Из критических боев и сражений вокруг «Дней Турбиных» Булгаков извлек нервное расстройство, плечо, пораженное тиком, стало дергаться, подступил страх одиночества и боязнь многолюдных сборищ. А на своих плечах он, подобно автору «Тартюфа», вынес в вечность двух некрупных писателей. Соавторы «Белого дома» проживут долгую благополучную жизнь, напишут множество разнообразных сочинений и, вероятно, забудут о том, как в 1928 году, веселясь, соорудили пьеску, завершившую антитурбиновскую кампанию. Автор «Дней Турбиных», «доведенный до остервенения», ответил памфлетом «Багровый остров», пьесой, которая не принесла ему ни славы, ни удачи.

Булгаков «владел сценой» и ответил со сцены. Он предложил критикам пьесу на свой сюжет, но разработанный по всем блюмовским правилам. Он наполнил ее готовыми блоками и клише, накопившимися в отечественной драматургии, начиная с его собственных «Сыновей муллы». Черты самопародии придавали памфлету лирический подтекст, неожиданный для подобного рода сочинений.

«Багровый остров» пародийно вбирал в себя эстетику «левого» театра — от «Рычи, Китай!» С. Третьякова в постановке Вс. Мейерхольда до спектакля «Лево руля» Билль-Белоцерковского, поставленного в Малом театре. Однако памфлет, нацеленный на театральные проблемы, последними совсем не исчерпывался. Его острие затрагивало сокровенную суть новой культурной политики, превращавшей художника в «илота» и «панегириста».

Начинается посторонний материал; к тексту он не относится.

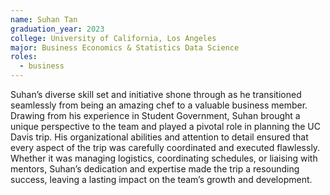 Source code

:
 ```yaml
---
name: Suhan Tan
graduation_year: 2023
college: University of California, Los Angeles
major: Business Economics & Statistics Data Science
roles:
  - business
---
```


Suhan’s diverse skill set and initiative shone through as he transitioned seamlessly from being an amazing chef to a
valuable business member. Drawing from his experience in Student Government, Suhan brought a unique perspective to the
team and played a pivotal role in planning the UC Davis trip. His organizational abilities and attention to detail
ensured that every aspect of the trip was carefully coordinated and executed flawlessly. Whether it was managing
logistics, coordinating schedules, or liaising with mentors, Suhan’s dedication and expertise made the trip a resounding
success, leaving a lasting impact on the team’s growth and development.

Именно так трактовал пьесу А. Я. Таиров в интервью журналу «Жизнь искусства»:

«Местом действия «Багрового острова» является театр. Это — генеральная репетиция пьесы гражданина Жюля Верна в театре Геннадия Панфиловича с музыкой, извержением вулкана и английскими матросами.

Это театр в городе Н. со всей его допотопной структурой, со всеми его заскорузлыми общетеатральными и сценическими штампами, который, попав в бурное течение революции, наскоро «приспособился» и стал с помощью все того же арсенала изобразительных средств, ничтоже сумняшеся, ставить на своей сцене только сугубо «идеологические» пьесы.

Драматург Дымогацкий очень любит Жюля Верна, настолько, что взял его имя своим псевдонимом и по любому заказу на фоне своей излюбленной жюль-верновской «экзотики» пишет необыкновенно «революционную» пьесу с буржуями, извержением вулкана, угнетенными народностями, интервенциями, английскими матросами и проч. и проч.

И директор театра Геннадий Панфилович, и драматург Дымогацкий... оба на курьерских, вперегонки «приспособляются», оба полны почти мистического трепета перед третьим — «Саввой Лукичом», ибо от него, от этого «Саввы Лукича», зависит «разрешеньице» или «запрещеньице».

Для получения «разрешеньица» они готовы на все: как угодно перефасонивать пьесу, только что раздав роли, тут же под суфлера устраивать генеральную репетицию в гриме и костюмах, ибо «Савва Лукич» в Крым уезжает. А «Савва Лукич», уродливо-бюрократически восприняв важные общественные функции, уверовав, как папа римский, в свою непогрешимость, вершит судьбы Геннадиев Панфиловичей и Дымогацких, перекраивает вместе с ними наспех пьесы, в бюрократическом ослеплении своем не ведая, что вместе с ними насаждает отвратительное мещанское, беспринципное приспособленчество и плодит уродливые штампы псевдореволюционных пьес, способных лишь осквернить дело революции и сыграть обратную, антиобщественную роль, заменяя подлинный пафос и силу революционной природы мещанским сладковатым сиропом беспомощного и штампованного суррогата»[70].

Видно, будущего постановщика «Оптимистической трагедии» задела за живое булгаковская пьеса, если вызвала слова такого неподдельного гнева.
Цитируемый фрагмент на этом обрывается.